Data entries
'''
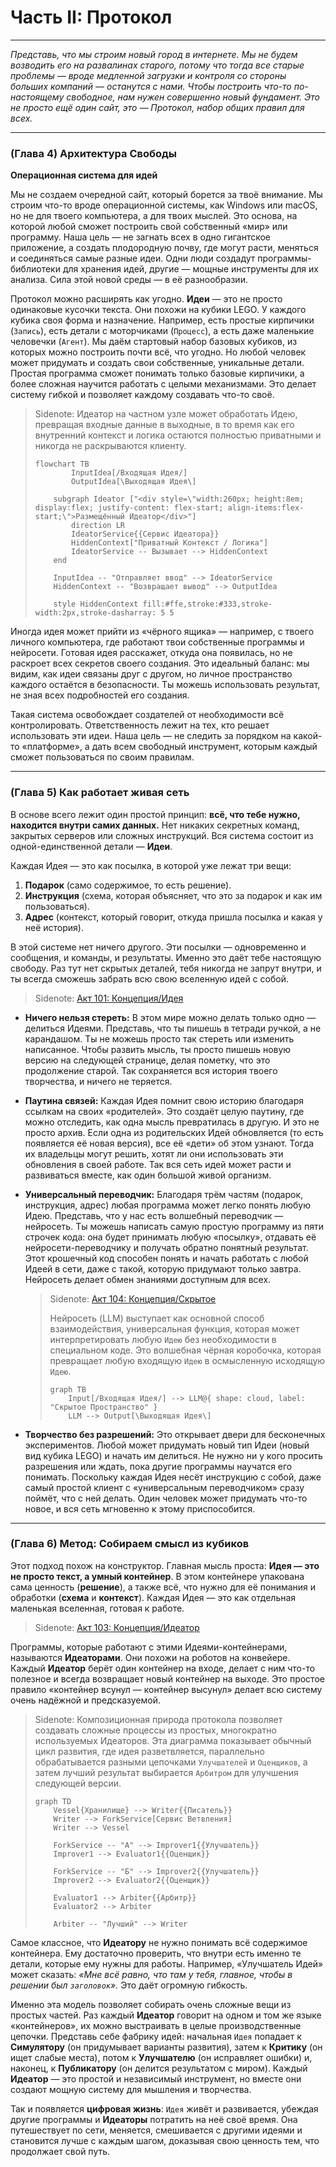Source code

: # Часть II: Протокол

---

_Представь, что мы строим новый город в интернете. Мы не будем возводить его на развалинах старого, потому что тогда все старые проблемы — вроде медленной загрузки и контроля со стороны больших компаний — останутся с нами. Чтобы построить что-то по-настоящему свободное, нам нужен совершенно новый фундамент. Это не просто ещё один сайт, это — Протокол, набор общих правил для всех._

---

### (Глава 4) Архитектура Свободы

**Операционная система для идей**

Мы не создаем очередной сайт, который борется за твоё внимание. Мы строим что-то вроде операционной системы, как Windows или macOS, но не для твоего компьютера, а для твоих мыслей. Это основа, на которой любой сможет построить свой собственный «мир» или программу. Наша цель — не загнать всех в одно гигантское приложение, а создать плодородную почву, где могут расти, меняться и соединяться самые разные идеи. Одни люди создадут программы-библиотеки для хранения идей, другие — мощные инструменты для их анализа. Сила этой новой среды — в её разнообразии.

Протокол можно расширять как угодно. **Идеи** — это не просто одинаковые кусочки текста. Они похожи на кубики LEGO. У каждого кубика своя форма и назначение. Например, есть простые кирпичики (`Запись`), есть детали с моторчиками (`Процесс`), а есть даже маленькие человечки (`Агент`). Мы даём стартовый набор базовых кубиков, из которых можно построить почти всё, что угодно. Но любой человек может придумать и создать свои собственные, уникальные детали. Простая программа сможет понимать только базовые кирпичики, а более сложная научится работать с целыми механизмами. Это делает систему гибкой и позволяет каждому создавать что-то своё.

> Sidenote: Идеатор на частном узле может обработать Идею, превращая входные данные в выходные, в то время как его внутренний контекст и логика остаются полностью приватными и никогда не раскрываются клиенту.
>
> ```mermaid
> flowchart TB
>         InputIdea[/Входящая Идея/]
>         OutputIdea[\Выходящая Идея\]
>
>     subgraph Ideator ["<div style=\"width:260px; height:8em; display:flex; justify-content: flex-start; align-items:flex-start;\">Размещённый Идеатор</div>"]
>         direction LR
>         IdeatorService{{Сервис Идеатора}}
>         HiddenContext["Приватный Контекст / Логика"]
>         IdeatorService -- Вызывает --> HiddenContext
>     end
>
>     InputIdea -- "Отправляет ввод" --> IdeatorService
>     HiddenContext -- "Возвращает вывод" --> OutputIdea
>
>     style HiddenContext fill:#ffe,stroke:#333,stroke-width:2px,stroke-dasharray: 5 5
> ```

Иногда идея может прийти из «чёрного ящика» — например, с твоего личного компьютера, где работают твои собственные программы и нейросети. Готовая идея расскажет, откуда она появилась, но не раскроет всех секретов своего создания. Это идеальный баланс: мы видим, как идеи связаны друг с другом, но личное пространство каждого остаётся в безопасности. Ты можешь использовать результат, не зная всех подробностей его создания.

Такая система освобождает создателей от необходимости всё контролировать. Ответственность лежит на тех, кто решает использовать эти идеи. Наша цель — не следить за порядком на какой-то «платформе», а дать всем свободный инструмент, которым каждый сможет пользоваться по своим правилам.

---

### (Глава 5) Как работает живая сеть

В основе всего лежит один простой принцип: **всё, что тебе нужно, находится внутри самих данных.** Нет никаких секретных команд, закрытых серверов или сложных инструкций. Вся система состоит из одной-единственной детали — **Идеи**.

Каждая Идея — это как посылка, в которой уже лежат три вещи:
1.  **Подарок** (само содержимое, то есть решение).
2.  **Инструкция** (схема, которая объясняет, что это за подарок и как им пользоваться).
3.  **Адрес** (контекст, который говорит, откуда пришла посылка и какая у неё история).

В этой системе нет ничего другого. Эти посылки — одновременно и сообщения, и команды, и результаты. Именно это даёт тебе настоящую свободу. Раз тут нет скрытых деталей, тебя никогда не запрут внутри, и ты всегда сможешь забрать всю свою вселенную идей с собой.

> Sidenote: [Акт 101: Концепция/Идея](../rfc/101_concept_idea.md)
>

*   **Ничего нельзя стереть:** В этом мире можно делать только одно — делиться Идеями. Представь, что ты пишешь в тетради ручкой, а не карандашом. Ты не можешь просто так стереть или изменить написанное. Чтобы развить мысль, ты просто пишешь новую версию на следующей странице, делая пометку, что это продолжение старой. Так сохраняется вся история твоего творчества, и ничего не теряется.

*   **Паутина связей:** Каждая Идея помнит свою историю благодаря ссылкам на своих «родителей». Это создаёт целую паутину, где можно отследить, как одна мысль превратилась в другую. И это не просто архив. Если одна из родительских Идей обновляется (то есть появляется её новая версия), все её «дети» об этом узнают. Тогда их владельцы могут решить, хотят ли они использовать эти обновления в своей работе. Так вся сеть идей может расти и развиваться вместе, как один большой живой организм.

*   **Универсальный переводчик:** Благодаря трём частям (подарок, инструкция, адрес) любая программа может легко понять любую Идею. Представь, что у нас есть волшебный переводчик — нейросеть. Ты можешь написать самую простую программу из пяти строчек кода: она будет принимать любую «посылку», отдавать её нейросети-переводчику и получать обратно понятный результат. Этот крошечный код способен понять и начать работать с любой Идеей в сети, даже с такой, которую придумают только завтра. Нейросеть делает обмен знаниями доступным для всех.

    > Sidenote: [Акт 104: Концепция/Скрытое](../rfc/104_concept_latent_.md)
    >
    > Нейросеть (LLM) выступает как основной способ взаимодействия, универсальная функция, которая может интерпретировать любую `Идею` без необходимости в специальном коде. Это волшебная чёрная коробочка, которая превращает любую входящую `Идею` в осмысленную исходящую `Идею`.
    >
    > ```mermaid
    > graph TB
    >     Input[/Входящая Идея/] --> LLM@{ shape: cloud, label: "Скрытое Пространство" }
    >     LLM --> Output[\Выходящая Идея\]
    > ```

*   **Творчество без разрешений:** Это открывает двери для бесконечных экспериментов. Любой может придумать новый тип Идеи (новый вид кубика LEGO) и начать им делиться. Не нужно ни у кого просить разрешения или ждать, пока другие программы научатся его понимать. Поскольку каждая Идея несёт инструкцию с собой, даже самый простой клиент с «универсальным переводчиком» сразу поймёт, что с ней делать. Один человек может придумать что-то новое, и вся сеть мгновенно к этому приспособится.

---

### (Глава 6) Метод: Собираем смысл из кубиков

Этот подход похож на конструктор. Главная мысль проста: **Идея — это не просто текст, а умный контейнер**. В этом контейнере упакована сама ценность (**решение**), а также всё, что нужно для её понимания и обработки (**схема** и **контекст**). Каждая Идея — это как отдельная маленькая вселенная, готовая к работе.

> Sidenote: [Акт 103: Концепция/Идеатор](../rfc/103_concept_ideator.md)
>

Программы, которые работают с этими Идеями-контейнерами, называются **Идеаторами**. Они похожи на роботов на конвейере. Каждый **Идеатор** берёт один контейнер на входе, делает с ним что-то полезное и всегда возвращает новый контейнер на выходе. Это простое правило «контейнер всунул — контейнер высунул» делает всю систему очень надёжной и предсказуемой.

> Sidenote: Композиционная природа протокола позволяет создавать сложные процессы из простых, многократно используемых Идеаторов. Эта диаграмма показывает обычный цикл развития, где идея разветвляется, параллельно обрабатывается разными цепочками `Улучшателей` и `Оценщиков`, а затем лучший результат выбирается `Арбитром` для улучшения следующей версии.
>
> ```mermaid
> graph TD
>     Vessel{Хранилище} --> Writer{{Писатель}}
>     Writer --> ForkService[Сервис Ветвления]
>     Writer --> Vessel
>
>     ForkService -- "А" --> Improver1{{Улучшатель}}
>     Improver1 --> Evaluator1{{Оценщик}}
>
>     ForkService -- "Б" --> Improver2{{Улучшатель}}
>     Improver2 --> Evaluator2{{Оценщик}}
>
>     Evaluator1 --> Arbiter{{Арбитр}}
>     Evaluator2 --> Arbiter
>
>     Arbiter -- "Лучший" --> Writer
> ```

Самое классное, что **Идеатору** не нужно понимать всё содержимое контейнера. Ему достаточно проверить, что внутри есть именно те детали, которые ему нужны для работы. Например, «Улучшатель Идей» может сказать: _«Мне всё равно, что там у тебя, главное, чтобы в решении был `заголовок`»._ Это даёт огромную гибкость.

Именно эта модель позволяет собирать очень сложные вещи из простых частей. Раз каждый **Идеатор** говорит на одном и том же языке «контейнеров», их можно выстраивать в целые производственные цепочки. Представь себе фабрику идей: начальная `Идея` попадает к **Симулятору** (он придумывает варианты развития), затем к **Критику** (он ищет слабые места), потом к **Улучшателю** (он исправляет ошибки) и, наконец, к **Публикатору** (он делится результатом с миром). Каждый **Идеатор** — это простой и независимый инструмент, но вместе они создают мощную систему для мышления и творчества.

Так и появляется **цифровая жизнь**: `Идея` живёт и развивается, убеждая другие программы и **Идеаторы** потратить на неё своё время. Она путешествует по сети, меняется, смешивается с другими идеями и становится лучше с каждым шагом, доказывая свою ценность тем, что продолжает свой путь.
'''
*Problem to solve*
Pictures should not appear in the copy. Write out exactly the lines above from the first one through the line that contains "система для идей**".

*Completed task*
Source code

: # Часть II: Протокол

---

_Представь, что мы строим новый город в интернете. Мы не будем возводить его на развалинах старого, потому что тогда все старые проблемы — вроде медленной загрузки и контроля со стороны больших компаний — останутся с нами. Чтобы построить что-то по-настоящему свободное, нам нужен совершенно новый фундамент. Это не просто ещё один сайт, это — Протокол, набор общих правил для всех._

---

### (Глава 4) Архитектура Свободы

**Операционная система для идей**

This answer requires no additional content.